_WHAT IS BEING ASKED_: Among the lines of the records below, copy those that hold the word "structured".

_Stored data_:
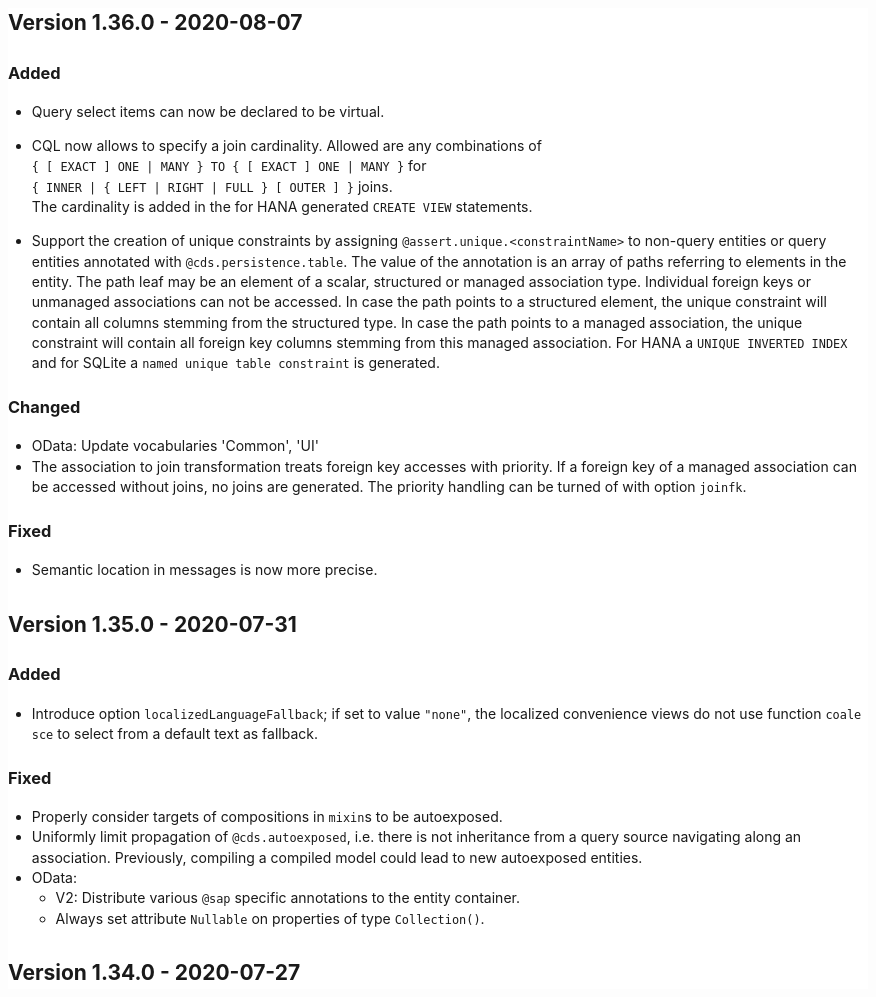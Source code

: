 
## Version 1.36.0 - 2020-08-07

### Added

- Query select items can now be declared to be virtual.

- CQL now allows to specify a join cardinality. Allowed are any combinations of  
  `{ [ EXACT ] ONE | MANY } TO { [ EXACT ] ONE | MANY }` for  
  `{ INNER | { LEFT | RIGHT | FULL } [ OUTER ] }` joins.  
  The cardinality is added in the for HANA generated `CREATE VIEW` statements.

- Support the creation of unique constraints by assigning `@assert.unique.<constraintName>` to
  non-query entities or query entities annotated with `@cds.persistence.table`. The value of the
  annotation is an array of paths referring to elements in the entity. The path leaf may
  be an element of a scalar, structured or managed association type. Individual foreign keys or
  unmanaged associations can not be accessed. In case the path points to a structured element,
  the unique constraint will contain all columns stemming from the structured type. In case
  the path points to a managed association, the unique constraint will contain all foreign key
  columns stemming from this managed association.
  For HANA a `UNIQUE INVERTED INDEX` and for SQLite a `named unique table constraint` is generated.

### Changed

- OData: Update vocabularies 'Common', 'UI'
- The association to join transformation treats foreign key accesses with priority. If a foreign key
  of a managed association can be accessed without joins, no joins are generated.
  The priority handling can be turned of with option `joinfk`.

### Fixed

- Semantic location in messages is now more precise.

## Version 1.35.0 - 2020-07-31

### Added

- Introduce option `localizedLanguageFallback`; if set to value `"none"`, the localized
  convenience views do not use function `coalesce` to select from a default text as fallback.

### Fixed

- Properly consider targets of compositions in `mixin`s to be autoexposed.
- Uniformly limit propagation of `@cds.autoexposed`, i.e.
  there is not inheritance from a query source navigating along an association.
  Previously, compiling a compiled model could lead to new autoexposed entities.
- OData:
  + V2: Distribute various `@sap` specific annotations to the entity container.
  + Always set attribute `Nullable` on properties of type `Collection()`.

## Version 1.34.0 - 2020-07-27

_OUTPUT OF THE TASK_:
  be an element of a scalar, structured or managed association type. Individual foreign keys or
  unmanaged associations can not be accessed. In case the path points to a structured element,
  the unique constraint will contain all columns stemming from the structured type. In case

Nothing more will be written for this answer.